Lisa Clarke: You said you'd tell me about these people, why you think they're looking for me.
Tom Clarke: The man that came into your house, his name was Eric Crawford. His father was an army colonel. His name was Owen Crawford. And he came after your father. Came after Jacob. Your Aunt Becky and I fooled him into thinking that Jake was dead, but I guess that Eric figured it out.
Lisa Clarke: But why was Owen Crawford looking for my dad? Uh... This has to do with the things you write about.
Tom Clarke: See? You already knew. You knew the first time you called me.
Lisa Clarke: And you said one day you'd explain it all to me.
Tom Clarke: I never told anyone about your father. I didn't put it in any of my books. But when Eric Crawford came after you, I should have told you.
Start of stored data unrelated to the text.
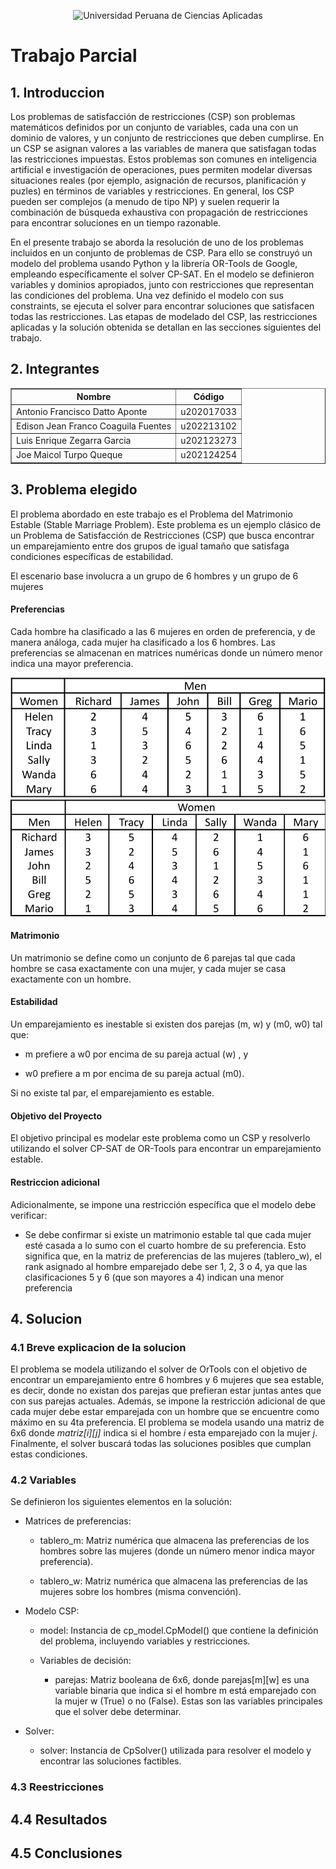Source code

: <div align="center">

![Universidad Peruana de Ciencias Aplicadas](https://static.wikia.nocookie.net/logopedia/images/2/2d/UPC-Logo-Actual.png/revision/latest/scale-to-width-down/384?cb=20230305155749&path-prefix=es)

</div>


# Trabajo Parcial

## **1. Introduccion**
Los problemas de satisfacción de restricciones (CSP) son problemas matemáticos definidos por un conjunto de variables, cada una con un dominio de valores, y un conjunto de restricciones que deben cumplirse. En un CSP se asignan valores a las variables de manera que satisfagan todas las restricciones impuestas. Estos problemas son comunes en inteligencia artificial e investigación de operaciones, pues permiten modelar diversas situaciones reales (por ejemplo, asignación de recursos, planificación y puzles) en términos de variables y restricciones. En general, los CSP pueden ser complejos (a menudo de tipo NP) y suelen requerir la combinación de búsqueda exhaustiva con propagación de restricciones para encontrar soluciones en un tiempo razonable.

En el presente trabajo se aborda la resolución de uno de los problemas incluidos en un conjunto de problemas de CSP. Para ello se construyó un modelo del problema usando Python y la librería OR-Tools de Google, empleando específicamente el solver CP-SAT. En el modelo se definieron variables y dominios apropiados, junto con restricciones que representan las condiciones del problema. Una vez definido el modelo con sus constraints, se ejecuta el solver para encontrar soluciones que satisfacen todas las restricciones. Las etapas de modelado del CSP, las restricciones aplicadas y la solución obtenida se detallan en las secciones siguientes del trabajo.

## **2. Integrantes**

  <table border="1px" align="center">
    <thead>
        <tr>
            <th>Nombre</th>
            <th>Código</th>
        </tr>
    </thead>
    <tbody>
        <tr>
            <td>Antonio Francisco Datto Aponte</td>
            <td>u202017033</td>
        </tr>
        <tr>
            <td>Edison Jean Franco Coaguila Fuentes</td>
            <td>u202213102</td>
        </tr>
        <tr>
            <td>Luis Enrique Zegarra Garcia</td>
            <td>u202123273</td>
        </tr>
        <tr>
            <td>Joe Maicol Turpo Queque</td>
            <td>u202124254</td>
        </tr>
    </tbody>
</table>


## **3. Problema elegido**

El problema abordado en este trabajo es el Problema del Matrimonio Estable (Stable Marriage Problem). Este problema es un ejemplo clásico de un Problema de Satisfacción de Restricciones (CSP) que busca encontrar un emparejamiento entre dos grupos de igual tamaño que satisfaga condiciones específicas de estabilidad.

El escenario base involucra a un grupo de 6 hombres y un grupo de 6 mujeres

#### Preferencias
Cada hombre ha clasificado a las 6 mujeres en orden de preferencia, y de manera análoga, cada mujer ha clasificado a los 6 hombres. Las preferencias se almacenan en matrices numéricas donde un número menor indica una mayor preferencia.

![alt text](images/preferenceOrdersOfMen.png)
![alt text](images/preferenceOrdersOfWomen.png)

#### Matrimonio
Un matrimonio se define como un conjunto de 6 parejas tal que cada hombre se casa exactamente con una mujer, y cada mujer se casa exactamente con un hombre.

#### Estabilidad
Un emparejamiento es inestable si existen dos parejas (m, w) y (m0, w0) tal que:

- m prefiere a w0 por encima de su pareja actual (w) , y

- w0 prefiere a m por encima de su pareja actual (m0).

Si no existe tal par, el emparejamiento es estable.

#### Objetivo del Proyecto

El objetivo principal es modelar este problema como un CSP y resolverlo utilizando el solver CP-SAT de OR-Tools para encontrar un emparejamiento estable.

#### Restriccion adicional
Adicionalmente, se impone una restricción específica que el modelo debe verificar:
- Se debe confirmar si existe un matrimonio estable tal que cada mujer esté casada a lo sumo con el cuarto hombre de su preferencia. Esto significa que, en la matriz de preferencias de las mujeres (tablero_w), el rank asignado al hombre emparejado debe ser 1, 2, 3 o 4, ya que las clasificaciones 5 y 6 (que son mayores a 4) indican una menor preferencia

## **4. Solucion**
### **4.1 Breve explicacion de la solucion**

El problema se modela utilizando el solver de OrTools con el objetivo de encontrar un emparejamiento entre 6 hombres y 6 mujeres que sea estable, es decir, donde no existan dos parejas que prefieran estar juntas antes que con sus parejas actuales. Además, se impone la restricción adicional de que cada mujer debe estar emparejada con un hombre que se encuentre como máximo en su 4ta preferencia. El problema se modela usando una matriz de 6x6 donde *matriz[i][j]* indica si el hombre *i* esta emparejado con la mujer *j*. Finalmente, el solver buscará todas las soluciones posibles que cumplan estas condiciones.

### **4.2 Variables**

Se definieron los siguientes elementos en la solución:

- Matrices de preferencias:

    - tablero_m: Matriz numérica que almacena las preferencias de los hombres sobre las mujeres (donde un número menor indica mayor preferencia).

    - tablero_w: Matriz numérica que almacena las preferencias de las mujeres sobre los hombres (misma convención).

- Modelo CSP:

    - model: Instancia de cp_model.CpModel() que contiene la definición del problema, incluyendo variables y restricciones.

    - Variables de decisión:

        - parejas: Matriz booleana de 6x6, donde parejas[m][w] es una variable binaria que indica si el hombre m está emparejado con la mujer w (True) o no (False). Estas son las variables principales que el solver debe determinar.

- Solver:

    - solver: Instancia de CpSolver() utilizada para resolver el modelo y encontrar las soluciones factibles.

### **4.3 Reestricciones**

## **4.4 Resultados**

## **4.5 Conclusiones**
Lisa Clarke: I don't know if I would have believed you. So, this Crawford came after me because I'm... one-quarter alien?
Tom Clarke: Does make you pretty interesting.
Allie Keys: [narrating] My mom says that life is like a roller coaster ride. There are ups and downs, there are big scares and slow builds and places where it levels out. The only difference with this roller coaster is that every time it stops, you get off in some place totally different from where you got on.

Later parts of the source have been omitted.